I drank too much last night. I hate it when I do that and I really want to stop. My liver must be pickled after this past year and while I've had fun being social and living it up at the neighborhood Happy Hour, I know that I drink for the pure escape factor.

Before alcohol, I would numb myself with food.

Neither work. In the end, you just feel worse about everything. Besides that, both make you fat. And that is where I find myself this morning; hungover and hanging over (the waistline, that is).

I'm exhausted, wiped out, spent. After we got home from Happy Hour, A and I had outstanding sex (what I can remember of it) and then stayed up another couple of hours yelling and crying and accusing and blaming. We were a wreck, our car skidding and careening out of control, waiting for the impact as we slammed into the guardrail or oncoming traffic.

And because I'd been drinking, my recollection of everything that was said and done is spotty, hazy at best.

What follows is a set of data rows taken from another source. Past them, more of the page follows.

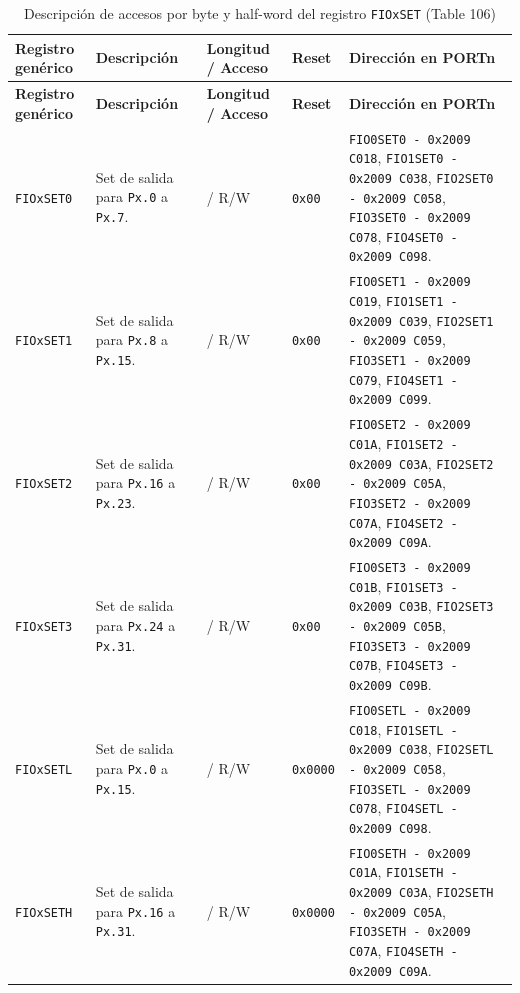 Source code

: \begin{longtable}{|>{\raggedright\arraybackslash}p{}|>{\raggedright\arraybackslash}p{}|>{\centering\arraybackslash}p{}|>{\centering\arraybackslash}p{}|>{\raggedright\arraybackslash}p{}|}
\caption{Descripción de accesos por byte y half-word del registro \texttt{FIOxSET} (Table 106)} \\
\hline
\textbf{Registro genérico} & \textbf{Descripción} & \textbf{Longitud / Acceso} & \textbf{Reset} & \textbf{Dirección en PORTn} \\
\hline
\endfirsthead
\hline
\textbf{Registro genérico} & \textbf{Descripción} & \textbf{Longitud / Acceso} & \textbf{Reset} & \textbf{Dirección en PORTn} \\
\hline
\endhead
\texttt{FIOxSET0} & Set de salida para \texttt{Px.0} a \texttt{Px.7}. & 8 / R/W & \texttt{0x00} & \texttt{FIO0SET0 - 0x2009 C018}, \texttt{FIO1SET0 - 0x2009 C038}, \texttt{FIO2SET0 - 0x2009 C058}, \texttt{FIO3SET0 - 0x2009 C078}, \texttt{FIO4SET0 - 0x2009 C098}. \\
\hline
\texttt{FIOxSET1} & Set de salida para \texttt{Px.8} a \texttt{Px.15}. & 8 / R/W & \texttt{0x00} & \texttt{FIO0SET1 - 0x2009 C019}, \texttt{FIO1SET1 - 0x2009 C039}, \texttt{FIO2SET1 - 0x2009 C059}, \texttt{FIO3SET1 - 0x2009 C079}, \texttt{FIO4SET1 - 0x2009 C099}. \\
\hline
\texttt{FIOxSET2} & Set de salida para \texttt{Px.16} a \texttt{Px.23}. & 8 / R/W & \texttt{0x00} & \texttt{FIO0SET2 - 0x2009 C01A}, \texttt{FIO1SET2 - 0x2009 C03A}, \texttt{FIO2SET2 - 0x2009 C05A}, \texttt{FIO3SET2 - 0x2009 C07A}, \texttt{FIO4SET2 - 0x2009 C09A}. \\
\hline
\texttt{FIOxSET3} & Set de salida para \texttt{Px.24} a \texttt{Px.31}. & 8 / R/W & \texttt{0x00} & \texttt{FIO0SET3 - 0x2009 C01B}, \texttt{FIO1SET3 - 0x2009 C03B}, \texttt{FIO2SET3 - 0x2009 C05B}, \texttt{FIO3SET3 - 0x2009 C07B}, \texttt{FIO4SET3 - 0x2009 C09B}. \\
\hline
\texttt{FIOxSETL} & Set de salida para \texttt{Px.0} a \texttt{Px.15}. & 16 / R/W & \texttt{0x0000} & \texttt{FIO0SETL - 0x2009 C018}, \texttt{FIO1SETL - 0x2009 C038}, \texttt{FIO2SETL - 0x2009 C058}, \texttt{FIO3SETL - 0x2009 C078}, \texttt{FIO4SETL - 0x2009 C098}. \\
\hline
\texttt{FIOxSETH} & Set de salida para \texttt{Px.16} a \texttt{Px.31}. & 16 / R/W & \texttt{0x0000} & \texttt{FIO0SETH - 0x2009 C01A}, \texttt{FIO1SETH - 0x2009 C03A}, \texttt{FIO2SETH - 0x2009 C05A}, \texttt{FIO3SETH - 0x2009 C07A}, \texttt{FIO4SETH - 0x2009 C09A}. \\
\hline
\end{longtable}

I don't want to rehash the conversation this morning, but I'd at least like to be able to own my words.

Ugly as it was, it was cathartic. Twenty years of anger and frustration and sadness spewed forth last night. A shared things about me that bother him far more than I'd ever suspected. I just wish I remember it with clarity. Thank God the kids were at the neighbor's house having a sleepover.

If I could get in the car and drive away, I would. I don't have to be alone. I'd want A, the boys, and our dog with me. We could tidy the house, water the yard one last time, pack a few necessities, leave the porch light on, lock the front door and drive off. In the rearview mirror, I could watch the house and this life of mine get smaller and smaller until finally it disappeared.

But running from my problems, from life, that's a journey that gets you nowhere. Even I know that.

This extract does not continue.